会社を守る雇用契約書・労働条件通知書

労務お役立ち情報

新年度を迎え、新しく社員を雇い入れた会社も多いことと思います。入社の際、雇用契約書や労働条件通知書(以下、雇用契約書等)は交わしていますか?中小企業では、いまだ交わしていない場合も多くみられます。しかし、雇用契約書等を整備することは、労働者に安心感を与えるとともに、ひいては会社を守ることにもつながります。現在、雇用契約書等を交わしていない場合は、一般的なひな形を用いて、ただちに締結されることをおすすめします。ひな形は、厚生労働省webサイトでも提供されています。

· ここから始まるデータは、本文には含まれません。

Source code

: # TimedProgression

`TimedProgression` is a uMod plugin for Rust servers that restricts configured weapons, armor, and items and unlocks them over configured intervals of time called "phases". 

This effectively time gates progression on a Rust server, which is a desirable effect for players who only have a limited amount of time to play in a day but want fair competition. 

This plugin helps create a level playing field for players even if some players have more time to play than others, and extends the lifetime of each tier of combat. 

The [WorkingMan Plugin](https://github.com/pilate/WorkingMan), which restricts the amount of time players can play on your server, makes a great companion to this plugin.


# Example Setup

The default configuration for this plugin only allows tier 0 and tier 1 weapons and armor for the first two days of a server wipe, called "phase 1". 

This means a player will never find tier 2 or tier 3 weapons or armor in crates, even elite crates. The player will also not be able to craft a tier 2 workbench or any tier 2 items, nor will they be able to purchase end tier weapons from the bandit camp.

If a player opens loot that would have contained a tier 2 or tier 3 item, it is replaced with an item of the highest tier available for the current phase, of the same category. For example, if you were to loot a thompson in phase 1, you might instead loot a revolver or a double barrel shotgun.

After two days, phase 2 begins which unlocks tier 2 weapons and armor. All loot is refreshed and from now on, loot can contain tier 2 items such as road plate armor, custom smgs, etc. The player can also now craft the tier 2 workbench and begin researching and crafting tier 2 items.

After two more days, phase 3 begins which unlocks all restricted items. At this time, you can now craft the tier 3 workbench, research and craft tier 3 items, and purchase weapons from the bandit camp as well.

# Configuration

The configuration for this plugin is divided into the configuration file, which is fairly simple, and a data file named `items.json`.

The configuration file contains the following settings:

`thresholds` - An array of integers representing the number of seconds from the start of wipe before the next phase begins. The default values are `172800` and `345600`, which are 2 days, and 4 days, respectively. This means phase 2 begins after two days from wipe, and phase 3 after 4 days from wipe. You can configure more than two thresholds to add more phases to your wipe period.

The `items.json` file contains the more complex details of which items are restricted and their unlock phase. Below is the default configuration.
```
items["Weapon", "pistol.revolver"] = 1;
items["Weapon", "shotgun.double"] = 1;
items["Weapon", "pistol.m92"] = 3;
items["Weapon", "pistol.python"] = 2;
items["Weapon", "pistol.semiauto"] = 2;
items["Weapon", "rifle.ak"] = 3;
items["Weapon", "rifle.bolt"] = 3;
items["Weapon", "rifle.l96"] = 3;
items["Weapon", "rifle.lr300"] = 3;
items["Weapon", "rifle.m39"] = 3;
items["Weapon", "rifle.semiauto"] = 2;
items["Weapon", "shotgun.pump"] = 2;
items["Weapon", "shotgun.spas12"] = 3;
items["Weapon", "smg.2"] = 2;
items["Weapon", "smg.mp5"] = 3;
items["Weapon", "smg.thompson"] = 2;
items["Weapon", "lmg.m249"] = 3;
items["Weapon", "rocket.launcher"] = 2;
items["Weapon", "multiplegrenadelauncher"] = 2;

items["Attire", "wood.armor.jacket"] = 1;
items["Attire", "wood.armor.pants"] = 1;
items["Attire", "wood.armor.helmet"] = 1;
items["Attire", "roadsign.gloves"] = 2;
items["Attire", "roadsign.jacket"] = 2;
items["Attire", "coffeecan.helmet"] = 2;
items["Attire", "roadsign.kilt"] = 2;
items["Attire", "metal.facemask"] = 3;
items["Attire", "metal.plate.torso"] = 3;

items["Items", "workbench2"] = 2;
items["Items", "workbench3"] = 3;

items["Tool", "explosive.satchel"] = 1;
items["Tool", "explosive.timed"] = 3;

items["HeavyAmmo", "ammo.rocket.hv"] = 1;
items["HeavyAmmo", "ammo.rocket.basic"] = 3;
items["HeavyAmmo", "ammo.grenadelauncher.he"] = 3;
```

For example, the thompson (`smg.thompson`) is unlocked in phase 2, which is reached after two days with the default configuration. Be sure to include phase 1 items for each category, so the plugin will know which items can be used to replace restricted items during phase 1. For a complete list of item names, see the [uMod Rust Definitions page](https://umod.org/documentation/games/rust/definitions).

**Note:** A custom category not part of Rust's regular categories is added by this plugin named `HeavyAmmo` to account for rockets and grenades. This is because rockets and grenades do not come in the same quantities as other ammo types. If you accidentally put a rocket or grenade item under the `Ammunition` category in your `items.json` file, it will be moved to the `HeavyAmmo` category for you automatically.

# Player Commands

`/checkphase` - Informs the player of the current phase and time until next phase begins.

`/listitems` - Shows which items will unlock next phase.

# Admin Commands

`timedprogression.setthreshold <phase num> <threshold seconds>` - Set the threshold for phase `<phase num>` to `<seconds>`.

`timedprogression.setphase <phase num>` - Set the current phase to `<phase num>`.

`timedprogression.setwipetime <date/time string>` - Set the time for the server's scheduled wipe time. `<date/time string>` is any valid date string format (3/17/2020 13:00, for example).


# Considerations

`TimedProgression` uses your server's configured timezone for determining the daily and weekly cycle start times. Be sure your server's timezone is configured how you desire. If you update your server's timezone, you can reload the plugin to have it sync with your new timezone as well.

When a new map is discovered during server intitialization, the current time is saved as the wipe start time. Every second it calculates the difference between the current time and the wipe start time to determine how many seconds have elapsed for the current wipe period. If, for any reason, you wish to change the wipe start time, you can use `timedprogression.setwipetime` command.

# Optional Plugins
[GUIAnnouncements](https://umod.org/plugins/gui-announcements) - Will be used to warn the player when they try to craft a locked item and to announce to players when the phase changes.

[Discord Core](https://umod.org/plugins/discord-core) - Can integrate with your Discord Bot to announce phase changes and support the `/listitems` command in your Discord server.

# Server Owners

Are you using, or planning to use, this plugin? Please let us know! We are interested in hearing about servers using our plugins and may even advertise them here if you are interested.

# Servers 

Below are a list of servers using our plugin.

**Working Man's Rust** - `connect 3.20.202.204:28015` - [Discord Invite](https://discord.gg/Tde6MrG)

今月号では、いざというときに会社を守れる、経営者が知っておくべき雇用契約書等のキホンと、一般的なひな形を用いた場合の注意点について解説します。

雇用契約書・労働条件通知書の重要性

使用者は、採用時に労働時間や賃金等を明示しなければならないことが労働基準法で定められています。実際の中小企業においては、「作るのが面倒だから」「書面を従業員に渡すと後で変更しにくいから」などという理由で、作成していない場合もあります。しかし、労働トラブルが発生した際に、雇用契約書や労働条件通知書(以下、雇用契約書等)が存在すると、ほとんどの場合、使用者に有利に働きます。

例えば、時間外労働に関するトラブルが生じた場合、雇用契約書等があれば、そこに記載されている労働時間や休憩時間を起点として、本当に時間外労働があったのか検討することになります。一方で、雇用契約書等が存在しない場合、裁判所は実際の労働時間を起点として時間外労働を推定します。使用者としては、これを覆す材料がないことになります。休憩時間についても、「休憩時間はほとんどとれなかった」という労働者の主張を起点として、労働時間の算定が行われかねません。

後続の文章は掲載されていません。